Loading content...
The brute force pattern matching algorithm can be understood through many lenses, but perhaps the most intuitive is the sliding window perspective. Imagine you have a transparent sheet with the pattern printed on it. You place this sheet over the text and check if the characters align. If they don't match perfectly, you slide the sheet one position to the right and check again.
This mental model isn't just a pedagogical convenience—it's the actual computational behavior of the algorithm. The "window" is the section of text currently being compared to the pattern, and it slides from position 0 to position n - m, checking for matches at every stop.
In this page, we'll dive deep into the mechanics of this sliding behavior, visualize it step by step, and understand the implications for both performance and correctness.
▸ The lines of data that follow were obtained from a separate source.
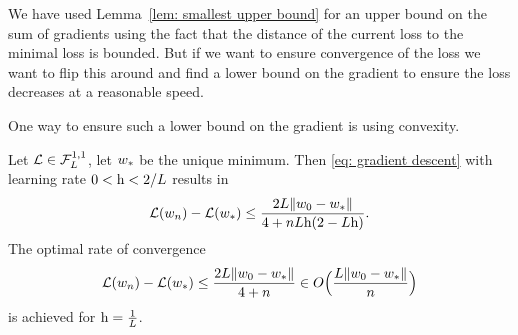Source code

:We have used Lemma~\ref{lem: smallest upper bound} for an upper bound on the
sum of gradients using the fact that the distance of the current loss to the
minimal loss is bounded. But if we want to ensure convergence of the loss we
want to flip this around and find a lower bound on the gradient to ensure
the loss decreases at a reasonable speed.

One way to ensure such a lower bound on the gradient is using convexity.

\begin{theorem}
	\label{thm: convex function GD loss upper bound}
	Let \(\mathcal{L}\in\mathcal{F}^{1,1}_{L}\), let \(w_*\) be the unique minimum.
	Then \ref{eq: gradient descent} with learning rate \(0 < \text{h} < 2/L\) results in
	\begin{align}\label{eq: convex function loss upper bound}
		\mathcal{L}(w_n) - \mathcal{L}(w_*)
		\le \frac{2L\|w_0 - w_*\|}{4 + nL\text{h}(2-L\text{h})}.
	\end{align}
	The optimal rate of convergence 
	\begin{align*}
		\mathcal{L}(w_n) - \mathcal{L}(w_*)
		\le \frac{2L\|w_0-w_*\|}{4+n}
		\in O\Big(\frac{L\|w_0-w_*\|}{n}\Big)
	\end{align*}
	is achieved for \(\text{h}=\tfrac1{L}\).
\end{theorem}

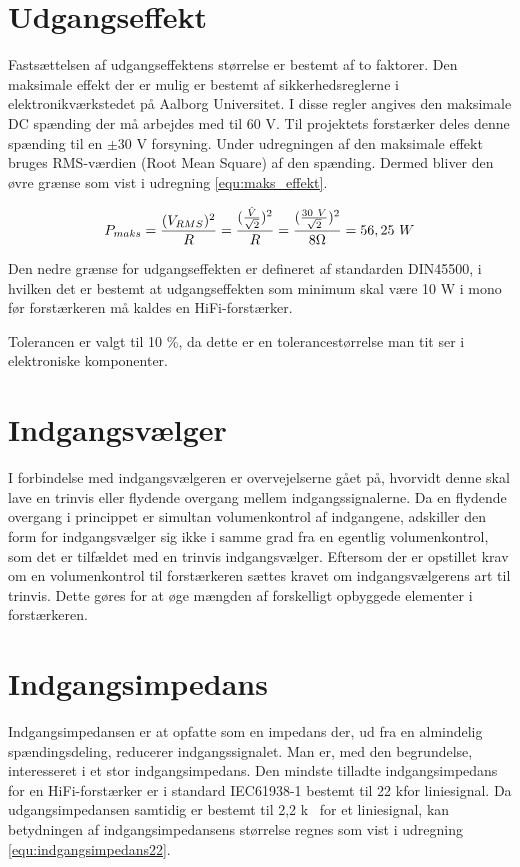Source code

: \section{Udgangseffekt}
\label{krav_udgangseffekt}
Fastsættelsen af udgangseffektens størrelse er bestemt af to faktorer. Den maksimale effekt der er mulig er bestemt af sikkerhedsreglerne i elektronikværkstedet på Aalborg Universitet. I disse regler angives den maksimale DC spænding der må arbejdes med til 60 V. Til projektets forstærker deles denne spænding til en $\pm$30 V forsyning. Under udregningen af den maksimale effekt bruges RMS-værdien (Root Mean Square) af den spænding. Dermed bliver den øvre grænse som vist i udregning \ref{equ:maks_effekt}.

\begin{equation}
\label{equ:maks_effekt}
P_{maks} = \frac{(V_{RMS})^2}{R}= \frac{(\frac{\hat{V}}{\sqrt{2}})^2}{R} = \frac{(\frac{30~V}{\sqrt{2}})^2}{8\ohm} = 56,25~W
\end{equation}

Den nedre grænse for udgangseffekten er defineret af standarden DIN45500, i hvilken det er bestemt at udgangseffekten som minimum skal være 10 W i mono før forstærkeren må kaldes en HiFi-forstærker.

Tolerancen er valgt til 10 \%, da dette er en tolerancestørrelse man tit ser i elektroniske komponenter.

\section{Indgangsvælger}
\label{krav_indgangsvaelger}
I forbindelse med indgangsvælgeren er overvejelserne gået på, hvorvidt denne skal lave en trinvis eller flydende overgang mellem indgangssignalerne. Da en flydende overgang i princippet er simultan volumenkontrol af indgangene, adskiller den form for indgangsvælger sig ikke i samme grad fra en egentlig volumenkontrol, som det er tilfældet med en trinvis indgangsvælger. Eftersom der er opstillet krav om en volumenkontrol til forstærkeren sættes kravet om indgangsvælgerens art til trinvis. Dette gøres for at øge mængden af forskelligt opbyggede elementer i forstærkeren. 

\section{Indgangsimpedans}
\label{krav_indgangsimpedans}
Indgangsimpedansen er at opfatte som en impedans der, ud fra en almindelig spændingsdeling, reducerer indgangssignalet. Man er, med den begrundelse, interesseret i et stor indgangsimpedans. Den mindste tilladte indgangsimpedans for en HiFi-forstærker er i standard IEC61938-1 bestemt til 22 k\ohm for liniesignal. Da udgangsimpedansen samtidig er bestemt til 2,2 k\ohm~ for et liniesignal, kan betydningen af indgangsimpedansens størrelse regnes som vist i udregning \ref{equ:indgangsimpedans22}. 

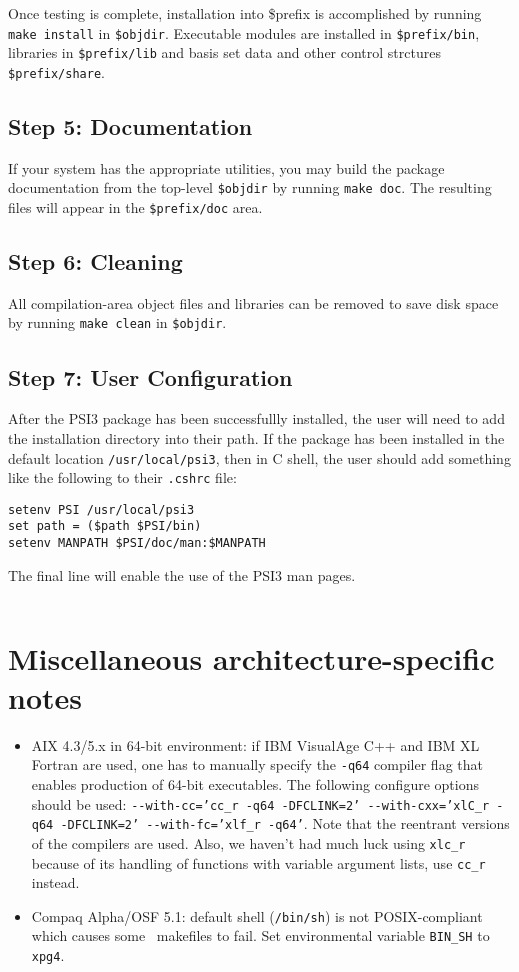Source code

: \documentclass[12pt]{article}
\begin{document}
Once testing is complete, installation into \$prefix is accomplished by
running {\tt make install} in {\tt \$objdir}.   Executable modules are
installed in {\tt \$prefix/bin}, libraries in {\tt \$prefix/lib} and basis 
set data and other control strctures {\tt \$prefix/share}.

\subsection{Step 5: Documentation}

If your system has the appropriate utilities, you may build the package
documentation from the top-level {\tt \$objdir} by running {\tt make doc}.  
The resulting files will appear in the {\tt \$prefix/doc} area.

\subsection{Step 6: Cleaning}

All compilation-area object files and libraries can be removed to save
disk space by running {\tt make clean} in {\tt \$objdir}.

\subsection{Step 7: User Configuration}

After the PSI3 package has been successfullly installed, the user will
need to add the installation directory into their path.  If the package
has been installed in the default location {\tt /usr/local/psi3}, then
in C shell, the user should add something like the following to 
their {\tt .cshrc} file:
\begin{verbatim}
setenv PSI /usr/local/psi3
set path = ($path $PSI/bin)
setenv MANPATH $PSI/doc/man:$MANPATH
\end{verbatim}
The final line will enable the use of the PSI3 man pages.
\begin{verbatim}
\end{verbatim}


\section{Miscellaneous architecture-specific notes}
\begin{itemize}
\item AIX 4.3/5.x in 64-bit environment:
if IBM VisualAge C++ and IBM XL Fortran are used,
one has to manually specify
the {\tt -q64} compiler flag
that enables production of 64-bit executables.
The following configure options should be used:
{\tt -}{\tt -with-cc='cc\_r -q64 -DFCLINK=2' -}{\tt -with-cxx='xlC\_r -q64
-DFCLINK=2' -}{\tt -with-fc='xlf\_r -q64'}. Note that
the reentrant versions of the compilers
are used. Also, we haven't had much luck
using {\tt xlc\_r} because of its
handling of functions with variable argument lists,
use {\tt cc\_r} instead.
\item Compaq Alpha/OSF 5.1: default shell ({\tt /bin/sh})
is not POSIX-compliant which causes some \PSIthree\ makefiles
to fail. Set environmental variable {\tt BIN\_SH} to {\tt xpg4}.
\end{itemize}
\end{document}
By the end of this page, you will have a vivid mental model of how the naive algorithm explores the text. You'll understand exactly which characters are compared, why we shift by exactly one position, and what patterns in the text cause best-case versus worst-case behavior.
Let's formalize what we mean by a "window" in the context of pattern matching.
Definition: Alignment Window
At position i, the alignment window is the substring T[i..i+m-1]—the m consecutive characters of the text starting at position i. The naive algorithm compares this window against the pattern P[0..m-1].
Properties of the window:
m characters (the length of the pattern)n - m (inclusive)n - m + 1 windows to checkm - 1 charactersExample: Text = "ALGORITHM" (n=9), Pattern = "GOR" (m=3)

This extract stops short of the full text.